2.7. Examen des plaintes individuelles soumises à l’OLAF

83.

En 2025, comme chaque année, le comité a reçu des rapports semestriels et des documents pertinents sur les plaintes individuelles traitées par l’OLAF. Le directeur général a informé le comité que l’OLAF avait traité huit plaintes au total. Le directeur général a également fourni un aperçu des plaintes traitées par la médiatrice européenne.
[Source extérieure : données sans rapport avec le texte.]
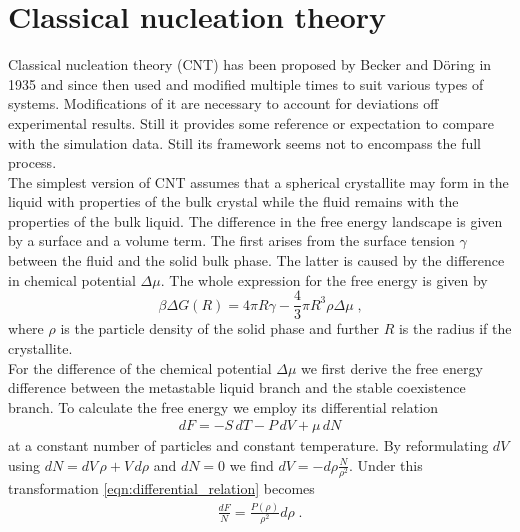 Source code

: 

\section{Classical nucleation theory }
\label{sec:CNT}
Classical nucleation theory (CNT) has been proposed by Becker and Döring in 1935\cite{Becker1935} and since then used and modified multiple times to suit various types of systems. Modifications of it are necessary to account for deviations off experimental results. Still it provides some reference or expectation to compare with the simulation data. Still its framework seems not to encompass the full process.\\

The simplest version of CNT assumes that a spherical crystallite may form in the liquid with properties of the bulk crystal while the fluid remains with the properties of the bulk liquid. The difference in the free energy landscape is given by a surface and a volume term. The first arises from the surface tension $\gamma$ between the fluid and the solid bulk phase. The latter is caused by the difference in chemical potential $\Delta \mu$. The whole expression for the free energy is given by
\begin{equation}
\label{eqn:free_energy}
\beta \Delta G(R) =4 \pi R \gamma -\frac{4}{3} \pi R^3 \rho \Delta \mu  \; \text{,}
\end{equation}
where $\rho$ is the particle density of the solid phase and further $R$ is the radius if the crystallite.\\

For the difference of the chemical potential $\Delta \mu $ we first derive the free energy difference between the metastable liquid branch and the stable coexistence branch. To calculate the free energy we employ its differential relation
\begin{align}
\label{eqn:differential_relation}
dF = -S  \, dT -P \, dV + \mu  \, dN
\end{align}
at a constant number of particles and constant temperature. By reformulating $dV$ using $ dN = dV  \, \rho + V  \, d\rho  $ and $dN = 0 $ we find  $ dV = -d\rho \frac{N}{\rho^2}$. Under this transformation \autoref{eqn:differential_relation} becomes
\begin{align}
\label{eqn:df_relation}
\frac{dF}{N} = \frac{P(\rho)}{\rho^2} d\rho \; \text{.}
\end{align}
L’OLAF a accordé un accès automatique aux dossiers correspondants dans l’OCM qui contient toutes les informations et tous les documents pertinents (72).

84.

Le comité s’est concentré sur les cinq plaintes dont le traitement par l’OLAF s’est achevé en 2025 (l’OLAF a répondu aux trois autres en 2026).

85.

Toutes les plaintes analysées avaient été déposées par des agents de l’UE. En vertu de l’article 90 bis du statut (73), les fonctionnaires et autres agents de l’Union peuvent soumettre au directeur général de l’OLAF des demandes relatives à leurs droits et à leur traitement dans le cadre des enquêtes menées par l’OLAF. Ils peuvent également soumettre des réclamations contre un acte leur faisant grief en rapport avec des enquêtes de l’OLAF.

86.

Le comité observe que quatre plaintes ont été déposées par des informateurs contestant la décision de l’OLAF de rejeter l’affaire de sélection et donc de ne pas ouvrir d’enquête.

87.

Une plainte concernait une demande de réparation de préjudice matériel et moral au titre de l’article 90 bis du statut introduite par une personne concernée dans le cadre d’une enquête clôturée, qui alléguait l’irrégularité de l’enquête de l’OLAF.

88.

Le comité estime qu’en ce qui concerne les plaintes susmentionnées, l’OLAF a agi dans le respect de son obligation au titre de l’article 41, paragraphe 2, point c), de la charte des droits fondamentaux de l’Union européenne concernant «l’obligation pour l’administration de motiver ses décisions».

3. Coopération

3.1. Coopération avec l’OLAF

89.

En 2025, le comité a renforcé sa coopération fructueuse avec l’OLAF en maintenant un dialogue ouvert et constructif avec le directeur général de l’OLAF et son équipe, et à l’issue du mandat de ce dernier, avec la directrice générale faisant fonction et son équipe.

90.

Il a continué d’inviter le directeur général et le personnel de l’OLAF à ses réunions mensuelles, dans le but de discuter et de se tenir au courant de toute question pertinente pour les travaux du comité et ceux de l’OLAF. Les membres du comité et le secrétariat ont également tenu des réunions formelles et informelles avec la direction et le personnel de l’OLAF dans le cadre de la préparation des travaux du comité.

91.

Le comité a reçu les rapports suivants de la part de l’OLAF, conformément aux dispositions du règlement relatif à l’OLAF et aux pratiques de travail établies: i) des rapports sur les enquêtes d’une durée supérieure à douze mois; ii) des rapports sur les recommandations de l’OLAF émises depuis le 1er octobre 2013 mais non suivies, pour lesquelles l’OLAF a reçu des réponses des autorités concernées dans le cadre de l’exercice de surveillance annuel de 2024; iii) des rapports sur les plaintes déposées auprès de l’OLAF concernant les garanties de procédure dans le contexte des enquêtes en cours de l’OLAF; iv) des rapports sur les cas dans lesquels des informations avaient été transmises aux autorités judiciaires nationales; v) des rapports sur les reports au titre de l’article 4, paragraphe 6, du règlement relatif à l’OLAF; vi) un rapport sur la mise en œuvre par l’OLAF des recommandations du comité de surveillance en 2024; et vii) un rapport sur les cas dans lesquels une enquête n’avait pas été ouverte et sur les affaires classées sans suite.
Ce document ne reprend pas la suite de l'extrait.